Embs is a Python toolkit for retrieving documents (via Docsifer), generating embeddings (via Lightweight Embeddings API), and ranking texts with an optional caching system.
Project description
embs
embs is your one-stop toolkit for handling document ingestion, embedding, and ranking workflows. Whether you're building a retrieval-augmented generation (RAG) system, a chatbot, or a semantic search engine, embs makes it easy to integrate document retrieval, embeddings, and ranking with minimal setup.
Why Choose embs?
-
Free External APIs:
- Docsifer for document conversion (PDFs, URLs, images, etc.) and
- Lightweight Embeddings API for generating state-of-the-art embeddings, including multi-language support and some of the best models for NLP tasks — all provided free of charge.
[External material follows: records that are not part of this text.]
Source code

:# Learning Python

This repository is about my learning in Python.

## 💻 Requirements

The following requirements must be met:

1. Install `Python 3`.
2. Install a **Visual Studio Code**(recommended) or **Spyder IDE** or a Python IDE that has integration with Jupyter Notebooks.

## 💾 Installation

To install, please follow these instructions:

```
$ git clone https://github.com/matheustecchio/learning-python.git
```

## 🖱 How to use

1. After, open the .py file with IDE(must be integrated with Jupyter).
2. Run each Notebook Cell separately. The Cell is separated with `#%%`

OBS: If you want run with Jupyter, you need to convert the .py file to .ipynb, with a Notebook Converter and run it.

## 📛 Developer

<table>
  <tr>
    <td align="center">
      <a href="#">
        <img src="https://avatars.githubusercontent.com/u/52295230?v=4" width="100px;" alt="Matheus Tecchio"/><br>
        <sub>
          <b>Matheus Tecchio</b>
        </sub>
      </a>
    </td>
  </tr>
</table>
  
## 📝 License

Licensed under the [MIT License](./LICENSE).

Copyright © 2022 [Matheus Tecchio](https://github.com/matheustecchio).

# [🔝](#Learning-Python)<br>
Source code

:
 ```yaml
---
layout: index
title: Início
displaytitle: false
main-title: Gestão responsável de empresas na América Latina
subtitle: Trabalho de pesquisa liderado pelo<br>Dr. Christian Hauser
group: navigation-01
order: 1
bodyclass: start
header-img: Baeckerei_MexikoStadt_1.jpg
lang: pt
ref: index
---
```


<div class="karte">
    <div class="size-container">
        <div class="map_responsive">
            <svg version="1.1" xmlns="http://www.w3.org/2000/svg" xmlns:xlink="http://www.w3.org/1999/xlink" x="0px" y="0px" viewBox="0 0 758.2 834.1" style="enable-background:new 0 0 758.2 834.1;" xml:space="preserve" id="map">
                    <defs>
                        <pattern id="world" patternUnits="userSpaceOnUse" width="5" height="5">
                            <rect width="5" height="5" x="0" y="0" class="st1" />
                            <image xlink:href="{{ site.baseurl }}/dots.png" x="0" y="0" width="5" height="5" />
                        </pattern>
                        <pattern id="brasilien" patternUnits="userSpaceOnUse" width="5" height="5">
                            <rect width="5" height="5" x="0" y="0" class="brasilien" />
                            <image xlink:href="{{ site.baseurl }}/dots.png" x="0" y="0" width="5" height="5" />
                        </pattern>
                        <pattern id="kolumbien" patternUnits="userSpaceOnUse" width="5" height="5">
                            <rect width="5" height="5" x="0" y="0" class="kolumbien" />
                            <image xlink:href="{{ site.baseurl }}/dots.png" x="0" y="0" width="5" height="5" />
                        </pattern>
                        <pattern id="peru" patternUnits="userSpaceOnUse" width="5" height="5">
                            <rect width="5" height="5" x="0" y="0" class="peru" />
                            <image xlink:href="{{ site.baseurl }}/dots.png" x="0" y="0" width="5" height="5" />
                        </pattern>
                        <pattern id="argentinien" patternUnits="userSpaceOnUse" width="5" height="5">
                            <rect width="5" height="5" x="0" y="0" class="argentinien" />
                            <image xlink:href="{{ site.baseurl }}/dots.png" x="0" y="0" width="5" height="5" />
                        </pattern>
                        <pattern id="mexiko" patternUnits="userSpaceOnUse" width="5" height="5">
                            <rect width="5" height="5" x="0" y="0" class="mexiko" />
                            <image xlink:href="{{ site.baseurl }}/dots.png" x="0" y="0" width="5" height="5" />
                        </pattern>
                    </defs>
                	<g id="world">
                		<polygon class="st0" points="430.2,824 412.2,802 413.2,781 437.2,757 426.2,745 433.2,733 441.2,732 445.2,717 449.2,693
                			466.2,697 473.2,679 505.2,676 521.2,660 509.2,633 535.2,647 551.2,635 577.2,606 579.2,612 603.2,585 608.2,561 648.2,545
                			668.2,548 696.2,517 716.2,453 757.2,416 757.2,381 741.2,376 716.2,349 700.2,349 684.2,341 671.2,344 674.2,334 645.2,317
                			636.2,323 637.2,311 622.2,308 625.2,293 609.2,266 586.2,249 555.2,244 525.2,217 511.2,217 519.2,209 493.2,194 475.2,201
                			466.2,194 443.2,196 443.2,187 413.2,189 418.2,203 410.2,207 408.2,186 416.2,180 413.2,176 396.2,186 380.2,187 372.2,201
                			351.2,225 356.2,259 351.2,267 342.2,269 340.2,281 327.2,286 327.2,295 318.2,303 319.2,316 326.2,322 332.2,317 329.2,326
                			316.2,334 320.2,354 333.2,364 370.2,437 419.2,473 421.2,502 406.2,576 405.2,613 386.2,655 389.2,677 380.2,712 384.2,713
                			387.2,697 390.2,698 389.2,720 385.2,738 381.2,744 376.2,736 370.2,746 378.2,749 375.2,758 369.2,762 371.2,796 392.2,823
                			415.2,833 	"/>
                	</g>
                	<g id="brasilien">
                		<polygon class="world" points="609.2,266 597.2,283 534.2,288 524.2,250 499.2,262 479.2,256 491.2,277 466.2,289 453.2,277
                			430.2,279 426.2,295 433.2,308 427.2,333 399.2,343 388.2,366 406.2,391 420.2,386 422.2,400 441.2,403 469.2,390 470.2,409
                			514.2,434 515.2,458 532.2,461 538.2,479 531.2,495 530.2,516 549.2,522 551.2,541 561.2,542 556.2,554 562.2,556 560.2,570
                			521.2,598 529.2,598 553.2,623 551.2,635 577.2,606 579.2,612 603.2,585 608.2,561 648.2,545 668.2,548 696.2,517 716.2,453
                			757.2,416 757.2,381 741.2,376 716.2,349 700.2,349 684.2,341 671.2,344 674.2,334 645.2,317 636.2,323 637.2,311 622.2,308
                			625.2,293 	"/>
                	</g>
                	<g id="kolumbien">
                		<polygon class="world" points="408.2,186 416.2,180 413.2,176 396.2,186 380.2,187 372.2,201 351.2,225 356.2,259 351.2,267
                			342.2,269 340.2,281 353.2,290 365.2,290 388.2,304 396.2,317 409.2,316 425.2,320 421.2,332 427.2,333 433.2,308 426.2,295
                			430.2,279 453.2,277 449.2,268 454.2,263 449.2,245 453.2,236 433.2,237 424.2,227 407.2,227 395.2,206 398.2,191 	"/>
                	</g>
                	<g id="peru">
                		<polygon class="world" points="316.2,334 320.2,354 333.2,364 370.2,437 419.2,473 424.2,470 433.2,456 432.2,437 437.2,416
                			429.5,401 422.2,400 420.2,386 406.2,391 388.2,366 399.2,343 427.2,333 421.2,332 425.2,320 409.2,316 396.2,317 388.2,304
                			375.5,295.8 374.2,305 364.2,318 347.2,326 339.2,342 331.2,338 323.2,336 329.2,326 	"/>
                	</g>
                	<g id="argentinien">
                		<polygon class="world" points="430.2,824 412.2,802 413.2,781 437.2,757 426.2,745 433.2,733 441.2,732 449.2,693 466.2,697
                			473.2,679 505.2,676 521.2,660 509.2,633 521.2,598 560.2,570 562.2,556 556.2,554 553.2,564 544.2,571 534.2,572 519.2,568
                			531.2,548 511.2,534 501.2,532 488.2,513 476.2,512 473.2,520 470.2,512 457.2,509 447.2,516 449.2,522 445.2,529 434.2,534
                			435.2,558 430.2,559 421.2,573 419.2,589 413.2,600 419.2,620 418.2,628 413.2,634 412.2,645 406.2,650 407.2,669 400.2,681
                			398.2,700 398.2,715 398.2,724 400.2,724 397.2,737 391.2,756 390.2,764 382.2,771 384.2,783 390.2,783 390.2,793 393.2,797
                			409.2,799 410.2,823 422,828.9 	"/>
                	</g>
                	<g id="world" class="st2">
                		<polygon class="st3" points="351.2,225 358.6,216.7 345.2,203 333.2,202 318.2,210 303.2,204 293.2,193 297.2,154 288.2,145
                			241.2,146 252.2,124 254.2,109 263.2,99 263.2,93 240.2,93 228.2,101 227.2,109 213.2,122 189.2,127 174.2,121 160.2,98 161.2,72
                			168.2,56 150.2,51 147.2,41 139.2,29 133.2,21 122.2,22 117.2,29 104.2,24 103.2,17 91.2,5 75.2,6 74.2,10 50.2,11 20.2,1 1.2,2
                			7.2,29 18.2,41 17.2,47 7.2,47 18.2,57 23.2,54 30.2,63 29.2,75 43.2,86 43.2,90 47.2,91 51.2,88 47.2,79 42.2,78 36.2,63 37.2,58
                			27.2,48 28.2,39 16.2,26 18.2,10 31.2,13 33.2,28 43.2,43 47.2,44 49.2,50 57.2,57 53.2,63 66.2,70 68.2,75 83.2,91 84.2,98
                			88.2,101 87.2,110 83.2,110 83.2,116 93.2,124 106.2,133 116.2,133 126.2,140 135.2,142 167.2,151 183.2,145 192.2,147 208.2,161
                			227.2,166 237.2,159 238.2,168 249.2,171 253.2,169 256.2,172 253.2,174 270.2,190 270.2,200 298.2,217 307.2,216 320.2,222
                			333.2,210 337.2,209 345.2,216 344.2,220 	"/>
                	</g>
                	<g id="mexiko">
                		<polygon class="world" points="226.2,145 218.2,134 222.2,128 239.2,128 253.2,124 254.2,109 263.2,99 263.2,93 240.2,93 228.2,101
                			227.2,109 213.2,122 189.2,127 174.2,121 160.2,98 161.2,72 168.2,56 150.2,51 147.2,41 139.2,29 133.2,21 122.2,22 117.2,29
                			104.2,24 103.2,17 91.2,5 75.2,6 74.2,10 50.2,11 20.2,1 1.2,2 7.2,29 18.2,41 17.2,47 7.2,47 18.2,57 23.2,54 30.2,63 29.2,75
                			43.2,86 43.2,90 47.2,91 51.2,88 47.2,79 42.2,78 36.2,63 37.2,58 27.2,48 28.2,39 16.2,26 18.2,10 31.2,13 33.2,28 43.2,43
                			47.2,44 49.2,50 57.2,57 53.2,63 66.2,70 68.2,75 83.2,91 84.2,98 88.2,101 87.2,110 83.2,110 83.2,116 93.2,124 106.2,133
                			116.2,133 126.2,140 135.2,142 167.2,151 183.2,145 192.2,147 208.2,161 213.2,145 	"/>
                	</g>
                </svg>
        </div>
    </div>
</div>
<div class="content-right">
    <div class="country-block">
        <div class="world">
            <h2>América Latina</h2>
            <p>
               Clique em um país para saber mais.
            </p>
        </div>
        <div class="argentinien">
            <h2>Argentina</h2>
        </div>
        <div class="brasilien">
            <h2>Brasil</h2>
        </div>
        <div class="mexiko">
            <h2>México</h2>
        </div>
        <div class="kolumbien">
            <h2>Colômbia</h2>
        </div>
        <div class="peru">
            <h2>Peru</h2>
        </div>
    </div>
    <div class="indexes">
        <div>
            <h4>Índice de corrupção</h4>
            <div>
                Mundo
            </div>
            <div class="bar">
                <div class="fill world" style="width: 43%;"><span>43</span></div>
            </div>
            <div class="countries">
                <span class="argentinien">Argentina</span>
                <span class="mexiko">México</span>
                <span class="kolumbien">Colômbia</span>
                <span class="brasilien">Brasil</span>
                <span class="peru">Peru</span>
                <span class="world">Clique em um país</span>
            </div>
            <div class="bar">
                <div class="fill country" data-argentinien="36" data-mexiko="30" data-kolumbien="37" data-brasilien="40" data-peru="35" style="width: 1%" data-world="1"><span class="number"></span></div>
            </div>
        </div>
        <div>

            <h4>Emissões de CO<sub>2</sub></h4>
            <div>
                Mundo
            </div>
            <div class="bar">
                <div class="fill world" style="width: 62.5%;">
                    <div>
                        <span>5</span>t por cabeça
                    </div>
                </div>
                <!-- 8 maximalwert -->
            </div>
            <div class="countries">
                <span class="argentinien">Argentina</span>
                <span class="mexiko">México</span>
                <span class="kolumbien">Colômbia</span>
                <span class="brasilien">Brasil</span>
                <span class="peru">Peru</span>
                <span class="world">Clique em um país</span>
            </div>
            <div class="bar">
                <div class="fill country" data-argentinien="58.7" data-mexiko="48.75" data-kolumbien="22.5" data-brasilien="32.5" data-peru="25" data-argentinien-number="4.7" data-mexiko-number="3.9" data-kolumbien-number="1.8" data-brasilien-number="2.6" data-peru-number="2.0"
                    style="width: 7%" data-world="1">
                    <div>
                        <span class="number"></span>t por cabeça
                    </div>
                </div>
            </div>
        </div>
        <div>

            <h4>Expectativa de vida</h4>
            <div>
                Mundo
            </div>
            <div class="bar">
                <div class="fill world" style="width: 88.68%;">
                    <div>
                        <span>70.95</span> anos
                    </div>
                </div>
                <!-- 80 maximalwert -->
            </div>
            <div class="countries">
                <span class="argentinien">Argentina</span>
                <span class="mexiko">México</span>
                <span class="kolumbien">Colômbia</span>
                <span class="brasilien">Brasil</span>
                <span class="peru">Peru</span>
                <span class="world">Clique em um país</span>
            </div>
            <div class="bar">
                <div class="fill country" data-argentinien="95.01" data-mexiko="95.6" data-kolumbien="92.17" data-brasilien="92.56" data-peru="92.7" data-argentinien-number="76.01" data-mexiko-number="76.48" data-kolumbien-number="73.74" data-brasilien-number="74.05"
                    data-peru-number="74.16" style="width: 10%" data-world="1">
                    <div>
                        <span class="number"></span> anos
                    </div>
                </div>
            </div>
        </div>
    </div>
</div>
- These APIs support top-tier multilingual embeddings models like
sentence-transformersandOpenAI-compatible embeddings, so you can achieve top-quality results with minimal configuration.
-
Perfect for RAG Systems: Automatically convert and split documents into meaningful chunks, generate embeddings, and rank them — all tailored for retrieval-augmented workflows like OpenAI GPT or other generative models.
-
Integrates with Chatbots: Preprocess, split, and embed your knowledge base to build conversational systems that respond with accurate and contextually relevant answers.
-
Flexible Splitting: Use built-in or custom chunking strategies to split large documents into smaller, retrievable sections. This improves relevance in retrieval-based workflows.
-
Unified Pipeline: Streamline everything from document ingestion to semantic ranking with a single API.
-
Lightweight & Extensible: No heavy dependencies beyond
aiohttp. Easily fits into your existing infrastructure.
Installation
pip install embs
Or in pyproject.toml (Poetry):
[tool.poetry.dependencies]
embs = "^0.1.0"
Key Use Cases
Retrieval-Augmented Generation (RAG)
In RAG workflows, retrieved knowledge informs a generative model like GPT to produce accurate and relevant answers. embs simplifies this by:
- Converting raw documents (PDFs, URLs) to clean text or markdown.
- Splitting documents into retrievable chunks (e.g., by headers or lines).
- Embedding chunks with powerful multilingual models.
- Ranking the chunks for relevance to the query.
With caching enabled, repeated requests are even faster, ensuring scalability for real-world deployments.
Code Practices
Below is an end-to-end example that retrieves documents, applies the built-in Markdown splitter, generates embeddings, and ranks them by query relevance. This showcases how embs works perfectly for chatbot or RAG pipelines.
Example: Retrieve, Split, and Rank
import asyncio
from functools import partial
from embs import Embs
async def main():
# Markdown-based splitter configuration
split_config = {
"headers_to_split_on": [("#", "h1"), ("##", "h2"), ("###", "h3")],
"return_each_line": False, # Keep chunks as sections, not individual lines
"strip_headers": True # Remove header text from the chunks
}
md_splitter = partial(Embs.markdown_splitter, config=split_config)
# Initialize the Embs client
client = Embs()
# Step 1: Retrieve documents and split them by Markdown headers
raw_docs = await client.retrieve_documents_async(
files=["/path/to/sample.pdf"],
urls=["https://example.com"],
splitter=md_splitter # Apply built-in markdown splitter
)
print(f"Total chunks after splitting: {len(raw_docs)}")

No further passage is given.